Europese soorten – verzorging in bed en op het balkon
Slechts een paar wandelaars hebben het voorrecht om een van de drie inheemse zonnedauwsoorten in velden en bossen te bewonderen. De spectaculaire vallenzetters worden met uitsterven bedreigd en worden beschermd. Door winterharde Drosera bij de speciaalzaak te kopen en deze in uw tuin te kweken, krijgt u sensationele blikvangers en levert u tegelijkertijd een waardevolle bijdrage aan het behoud van bloemenzeldzaamheden. Zoals uit deze verzorgingsinstructies blijkt, worden de vleesetende vaste planten gekenmerkt door bescheiden eisen.
Locatie
Een volle zon tot zonnige locatie in het heidelandschap biedt inheemse zonnedauwsoorten de perfecte omstandigheden. Voor de teelt op het balkon is een grote mortelbak geschikt, die om te bouwen is tot veenbed. Normale tuingrond en kalkhoudend substraat zijn taboe. Gebruik puur veenmos of een mengsel van turf en kalkvrij zand om de winterharde Drosera in te planten.
Gieten
Europese zonnedauwplanten geven de voorkeur aan een permanent vochtige, zure omgeving. Geef de carnivoren daarom overvloedig en regelmatig water met regenwater. De heidegrond mag niet uitdrogen of zelfs uitdrogen.
Bemesten
Winterbestendige Drosera voor tuinbedden en balkons krijgen geen kunstmest. De vleesetende planten halen hun voedingsstoffen uit de gevangen insecten, waar in het wild geen tekort aan is.
Overwintering
Een karakteristiek kenmerk van winterharde zonnedauwplanten is de vorming van een winterknop, in vakjargon bekend als winterslaap. De vleeseters trekken zich daar in de herfst en winter terug en ontkiemen vanaf april en mei vers. Bijtende vorst levert voor de robuuste vaste planten geen problemen op. In droge winters bestaat echter het risico op storingen. Laat de watervoorziening naadloos doorgaan tijdens de winterrustperiode, op voorwaarde dat er geen sneeuw of regen v alt.

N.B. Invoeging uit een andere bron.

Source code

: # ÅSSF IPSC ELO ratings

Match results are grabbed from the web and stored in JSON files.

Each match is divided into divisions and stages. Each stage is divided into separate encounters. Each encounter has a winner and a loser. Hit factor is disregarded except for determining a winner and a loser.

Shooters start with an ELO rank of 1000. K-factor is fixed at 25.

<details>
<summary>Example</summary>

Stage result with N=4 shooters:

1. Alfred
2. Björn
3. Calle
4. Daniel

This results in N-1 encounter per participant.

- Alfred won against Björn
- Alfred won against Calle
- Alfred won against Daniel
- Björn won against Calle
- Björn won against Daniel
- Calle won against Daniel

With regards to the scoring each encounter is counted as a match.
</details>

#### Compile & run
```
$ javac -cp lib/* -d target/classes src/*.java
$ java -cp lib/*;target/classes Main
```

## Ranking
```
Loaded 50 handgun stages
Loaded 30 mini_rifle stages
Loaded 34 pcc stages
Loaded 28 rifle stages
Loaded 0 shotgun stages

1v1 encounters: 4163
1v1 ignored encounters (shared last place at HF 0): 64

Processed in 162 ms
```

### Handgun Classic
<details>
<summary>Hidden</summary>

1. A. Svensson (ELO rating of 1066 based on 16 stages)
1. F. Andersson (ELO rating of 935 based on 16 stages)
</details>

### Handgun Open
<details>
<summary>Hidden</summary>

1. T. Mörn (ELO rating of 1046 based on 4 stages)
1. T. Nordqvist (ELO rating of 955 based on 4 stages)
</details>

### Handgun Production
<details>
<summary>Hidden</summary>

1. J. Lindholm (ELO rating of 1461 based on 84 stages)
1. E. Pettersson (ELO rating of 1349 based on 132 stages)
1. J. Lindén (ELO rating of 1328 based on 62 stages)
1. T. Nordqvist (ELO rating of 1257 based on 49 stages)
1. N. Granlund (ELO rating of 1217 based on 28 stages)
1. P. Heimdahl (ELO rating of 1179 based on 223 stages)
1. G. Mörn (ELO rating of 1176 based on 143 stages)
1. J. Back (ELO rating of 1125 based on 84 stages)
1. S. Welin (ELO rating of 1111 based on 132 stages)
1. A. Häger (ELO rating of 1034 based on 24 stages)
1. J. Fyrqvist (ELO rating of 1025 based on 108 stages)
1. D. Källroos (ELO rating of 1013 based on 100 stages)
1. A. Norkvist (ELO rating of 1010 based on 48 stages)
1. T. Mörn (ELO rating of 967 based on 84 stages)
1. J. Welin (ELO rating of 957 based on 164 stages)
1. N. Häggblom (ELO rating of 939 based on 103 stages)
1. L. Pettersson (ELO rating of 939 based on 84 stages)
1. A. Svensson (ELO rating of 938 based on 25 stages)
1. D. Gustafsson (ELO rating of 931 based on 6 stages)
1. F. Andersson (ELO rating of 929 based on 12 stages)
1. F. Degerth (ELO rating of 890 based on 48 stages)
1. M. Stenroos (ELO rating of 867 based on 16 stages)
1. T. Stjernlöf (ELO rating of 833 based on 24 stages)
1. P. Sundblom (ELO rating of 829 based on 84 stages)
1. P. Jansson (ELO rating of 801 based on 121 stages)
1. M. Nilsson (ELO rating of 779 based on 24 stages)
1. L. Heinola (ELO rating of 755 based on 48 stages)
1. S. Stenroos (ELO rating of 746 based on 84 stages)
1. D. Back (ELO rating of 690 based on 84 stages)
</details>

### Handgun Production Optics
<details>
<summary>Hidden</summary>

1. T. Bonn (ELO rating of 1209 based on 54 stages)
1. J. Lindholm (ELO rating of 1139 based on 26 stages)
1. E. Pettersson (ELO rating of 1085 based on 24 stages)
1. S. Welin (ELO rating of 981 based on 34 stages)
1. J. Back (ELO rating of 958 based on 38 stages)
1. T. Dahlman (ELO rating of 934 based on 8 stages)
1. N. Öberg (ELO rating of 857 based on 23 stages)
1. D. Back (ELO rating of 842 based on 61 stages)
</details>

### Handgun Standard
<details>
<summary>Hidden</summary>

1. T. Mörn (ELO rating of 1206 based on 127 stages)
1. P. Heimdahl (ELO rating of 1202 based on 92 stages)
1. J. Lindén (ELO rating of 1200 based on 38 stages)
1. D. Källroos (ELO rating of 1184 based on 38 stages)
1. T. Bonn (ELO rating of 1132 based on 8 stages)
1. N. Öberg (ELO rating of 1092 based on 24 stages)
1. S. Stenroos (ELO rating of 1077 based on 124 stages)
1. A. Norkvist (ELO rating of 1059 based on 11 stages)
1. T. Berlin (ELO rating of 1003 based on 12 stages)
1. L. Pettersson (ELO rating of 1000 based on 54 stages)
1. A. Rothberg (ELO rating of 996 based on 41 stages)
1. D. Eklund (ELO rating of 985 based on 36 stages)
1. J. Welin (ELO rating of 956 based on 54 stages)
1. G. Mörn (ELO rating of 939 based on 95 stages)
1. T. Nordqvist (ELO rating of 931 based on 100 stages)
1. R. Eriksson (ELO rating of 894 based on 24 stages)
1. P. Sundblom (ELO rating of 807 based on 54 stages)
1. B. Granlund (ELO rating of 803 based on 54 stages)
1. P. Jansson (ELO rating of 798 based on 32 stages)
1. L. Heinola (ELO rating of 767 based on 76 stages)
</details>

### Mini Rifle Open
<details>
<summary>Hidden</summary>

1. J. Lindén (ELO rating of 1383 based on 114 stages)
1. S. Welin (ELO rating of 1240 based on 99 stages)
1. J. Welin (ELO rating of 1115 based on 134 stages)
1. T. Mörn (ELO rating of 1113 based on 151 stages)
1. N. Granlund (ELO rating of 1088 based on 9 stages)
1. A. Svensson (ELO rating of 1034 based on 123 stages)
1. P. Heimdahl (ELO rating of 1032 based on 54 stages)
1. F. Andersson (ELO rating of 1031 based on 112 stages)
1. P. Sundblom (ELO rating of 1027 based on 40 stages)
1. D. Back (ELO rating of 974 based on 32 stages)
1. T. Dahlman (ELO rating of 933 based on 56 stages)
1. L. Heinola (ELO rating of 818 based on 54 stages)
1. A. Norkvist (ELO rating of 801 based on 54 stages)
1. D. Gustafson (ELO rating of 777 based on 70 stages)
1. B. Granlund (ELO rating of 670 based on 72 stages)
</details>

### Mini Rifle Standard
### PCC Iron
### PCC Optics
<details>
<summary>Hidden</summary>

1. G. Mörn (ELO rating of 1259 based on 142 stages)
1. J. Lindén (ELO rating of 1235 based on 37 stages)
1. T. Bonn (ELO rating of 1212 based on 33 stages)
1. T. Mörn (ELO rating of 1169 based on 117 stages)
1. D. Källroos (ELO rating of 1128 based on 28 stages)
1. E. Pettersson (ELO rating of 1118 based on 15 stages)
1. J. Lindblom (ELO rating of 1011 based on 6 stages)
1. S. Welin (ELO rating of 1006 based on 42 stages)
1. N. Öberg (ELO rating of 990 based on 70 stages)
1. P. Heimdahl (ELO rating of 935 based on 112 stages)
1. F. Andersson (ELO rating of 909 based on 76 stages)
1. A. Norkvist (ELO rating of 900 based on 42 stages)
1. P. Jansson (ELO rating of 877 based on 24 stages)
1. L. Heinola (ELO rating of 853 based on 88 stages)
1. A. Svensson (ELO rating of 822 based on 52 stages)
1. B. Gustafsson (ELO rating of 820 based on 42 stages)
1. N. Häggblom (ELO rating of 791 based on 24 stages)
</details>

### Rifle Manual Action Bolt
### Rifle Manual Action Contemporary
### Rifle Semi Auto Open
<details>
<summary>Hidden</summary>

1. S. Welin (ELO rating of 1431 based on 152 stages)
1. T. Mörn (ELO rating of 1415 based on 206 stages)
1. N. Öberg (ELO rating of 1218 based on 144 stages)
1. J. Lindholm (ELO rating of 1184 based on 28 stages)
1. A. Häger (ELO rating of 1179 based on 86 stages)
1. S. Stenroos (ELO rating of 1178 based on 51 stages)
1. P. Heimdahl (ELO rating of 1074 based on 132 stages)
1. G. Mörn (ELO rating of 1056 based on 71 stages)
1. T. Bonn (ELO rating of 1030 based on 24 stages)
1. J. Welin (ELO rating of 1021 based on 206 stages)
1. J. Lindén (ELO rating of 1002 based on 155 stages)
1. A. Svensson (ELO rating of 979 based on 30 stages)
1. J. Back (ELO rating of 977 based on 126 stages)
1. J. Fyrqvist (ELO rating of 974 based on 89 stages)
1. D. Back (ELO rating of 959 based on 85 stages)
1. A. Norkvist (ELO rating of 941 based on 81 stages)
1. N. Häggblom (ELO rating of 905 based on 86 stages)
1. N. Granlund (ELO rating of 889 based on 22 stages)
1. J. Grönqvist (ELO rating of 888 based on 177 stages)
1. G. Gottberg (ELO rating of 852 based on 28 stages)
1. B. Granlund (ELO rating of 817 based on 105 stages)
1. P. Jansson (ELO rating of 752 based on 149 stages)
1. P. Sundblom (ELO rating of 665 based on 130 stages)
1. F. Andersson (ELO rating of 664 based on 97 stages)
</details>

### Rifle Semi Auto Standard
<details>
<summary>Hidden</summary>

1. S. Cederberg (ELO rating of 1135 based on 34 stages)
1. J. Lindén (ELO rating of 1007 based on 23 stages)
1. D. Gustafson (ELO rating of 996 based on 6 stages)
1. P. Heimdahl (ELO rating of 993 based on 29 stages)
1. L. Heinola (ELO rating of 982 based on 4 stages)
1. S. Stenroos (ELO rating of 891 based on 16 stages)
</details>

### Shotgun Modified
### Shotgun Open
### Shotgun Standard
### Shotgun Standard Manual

Zonnedauwsoorten verspreiden
Er zijn drie methoden om uit te kiezen voor het vermeerderen van Drosera, die met eenvoudige middelen kunnen worden bereikt:
Bladstekken
De beste tijd voor vegetatieve vermeerdering met bladstekken is tijdens de groeifase. Met deze methode kunt u zonnedauwsoorten vermeerderen die niet het hele jaar door overwinteren. De procedure is ongecompliceerd en scoort met een laag uitvalpercentage. Zo gaat u stap voor stap verder:
- Snijd met een scherp, gedesinfecteerd mes een blad van 4 cm af
- Vul een pot of kweekbak met carnivooraarde
- Spuit het substraat met kalkvrij water op kamertemperatuur
- Plaats de bladstekken horizontaal op het substraat met de tentakels naar boven
Druk de stekken licht aan om een goede aansluiting op de grond te garanderen. Binnen een paar weken zullen jonge zonnedauwplanten ontkiemen in de gedeeltelijk beschaduwde, warme stoel bij het raam.
Wortelstekken
De lange wortelstrengen van talrijke Drosera-soorten zijn ideaal voor vegetatieve vermeerdering. De procedure is vergelijkbaar met het kweken met bladstekken. Belangrijk is dat je minimaal 2 wortels aan de moederplant laat zitten, zodat deze niet afsterft. De wortelstekken zijn bedekt met een 1 tot 2 cm dunne laag substraat, die u regelmatig met regenwater moet besproeien.
Zaaien
In tegenstelling tot vegetatieve vermeerdering door bladstekken en wortelstekken is het resultaat van generatief zaaien van zaden onvoorspelbaar. Het voordeel van deze methode is het grote aantal jonge planten dat je op deze manier kunt kweken. Zo werkt het:
- Vul de zaadbak met carnivooraarde en besproei met zacht water
- Verspreid de zaden dun
- Licht aandrukken met een plank
- Bedek zonnedauwzaden niet met substraat als lichtkiemer
Houd de grond op een gedeeltelijk schaduwrijke, warme locatie constant licht vochtig. Door de zaadcontainer af te dekken met een glasplaat, creëer je een warm, vochtig microklimaat dat de kiemstemming van de zaden vergroot. Als de eerste zonnedauwzaailingen ontkiemen, heeft de hoes zijn werk gedaan. De ontwikkeling van zaadje tot volwassen zonnedauwplant duurt maximaal 12 maanden.